◆ How to complete this task
Among the records below, find the lines that contain "html" and copy each of them.

◆ Exercise input
____
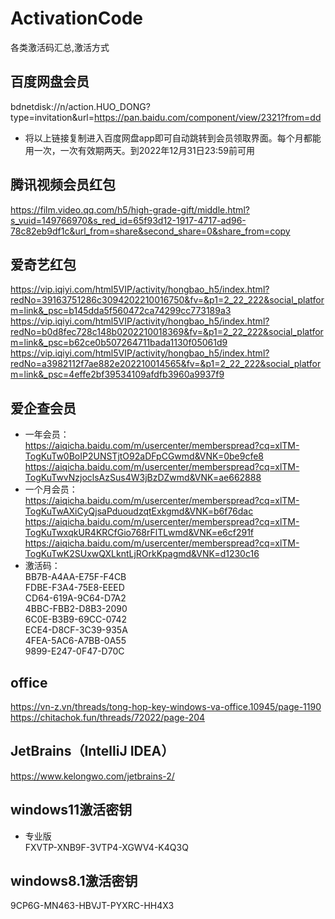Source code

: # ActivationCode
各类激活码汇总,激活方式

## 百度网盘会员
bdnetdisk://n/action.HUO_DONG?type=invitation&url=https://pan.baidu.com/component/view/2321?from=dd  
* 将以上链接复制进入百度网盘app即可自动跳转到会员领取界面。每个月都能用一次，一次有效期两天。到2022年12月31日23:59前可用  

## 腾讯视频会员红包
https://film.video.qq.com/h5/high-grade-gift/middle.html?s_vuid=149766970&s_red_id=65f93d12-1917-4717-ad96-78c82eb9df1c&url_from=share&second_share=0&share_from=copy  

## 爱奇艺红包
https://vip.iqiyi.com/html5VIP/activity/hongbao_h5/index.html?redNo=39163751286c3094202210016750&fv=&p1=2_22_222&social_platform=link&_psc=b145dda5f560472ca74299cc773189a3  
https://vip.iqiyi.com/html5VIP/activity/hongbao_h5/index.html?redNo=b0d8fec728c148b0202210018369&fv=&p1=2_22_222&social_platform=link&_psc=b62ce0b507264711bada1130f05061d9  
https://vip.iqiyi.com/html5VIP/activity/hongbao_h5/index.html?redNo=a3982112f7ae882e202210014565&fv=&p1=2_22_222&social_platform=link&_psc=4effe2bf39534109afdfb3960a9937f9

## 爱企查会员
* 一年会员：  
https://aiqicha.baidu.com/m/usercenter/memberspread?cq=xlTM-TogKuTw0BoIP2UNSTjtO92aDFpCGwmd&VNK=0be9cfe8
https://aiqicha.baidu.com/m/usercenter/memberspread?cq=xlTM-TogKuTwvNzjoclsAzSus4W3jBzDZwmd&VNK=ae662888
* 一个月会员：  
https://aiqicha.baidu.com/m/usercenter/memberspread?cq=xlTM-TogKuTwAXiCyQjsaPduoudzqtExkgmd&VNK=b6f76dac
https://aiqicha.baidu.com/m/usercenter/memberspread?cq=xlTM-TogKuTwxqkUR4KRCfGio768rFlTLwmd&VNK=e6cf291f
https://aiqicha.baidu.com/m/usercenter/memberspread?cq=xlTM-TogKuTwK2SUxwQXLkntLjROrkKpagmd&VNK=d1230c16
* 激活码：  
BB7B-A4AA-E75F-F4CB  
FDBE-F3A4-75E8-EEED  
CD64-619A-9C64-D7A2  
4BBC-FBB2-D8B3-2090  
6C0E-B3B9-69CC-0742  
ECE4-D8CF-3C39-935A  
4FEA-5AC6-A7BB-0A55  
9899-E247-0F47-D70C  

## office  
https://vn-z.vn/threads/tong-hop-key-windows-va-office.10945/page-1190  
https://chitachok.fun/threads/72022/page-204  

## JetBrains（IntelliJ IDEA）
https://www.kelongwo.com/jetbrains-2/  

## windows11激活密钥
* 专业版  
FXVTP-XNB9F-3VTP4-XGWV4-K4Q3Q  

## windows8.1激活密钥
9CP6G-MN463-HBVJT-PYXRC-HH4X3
____
◆ Output of the task
https://film.video.qq.com/h5/high-grade-gift/middle.html?s_vuid=149766970&s_red_id=65f93d12-1917-4717-ad96-78c82eb9df1c&url_from=share&second_share=0&share_from=copy  
https://vip.iqiyi.com/html5VIP/activity/hongbao_h5/index.html?redNo=39163751286c3094202210016750&fv=&p1=2_22_222&social_platform=link&_psc=b145dda5f560472ca74299cc773189a3  
https://vip.iqiyi.com/html5VIP/activity/hongbao_h5/index.html?redNo=b0d8fec728c148b0202210018369&fv=&p1=2_22_222&social_platform=link&_psc=b62ce0b507264711bada1130f05061d9  
https://vip.iqiyi.com/html5VIP/activity/hongbao_h5/index.html?redNo=a3982112f7ae882e202210014565&fv=&p1=2_22_222&social_platform=link&_psc=4effe2bf39534109afdfb3960a9937f9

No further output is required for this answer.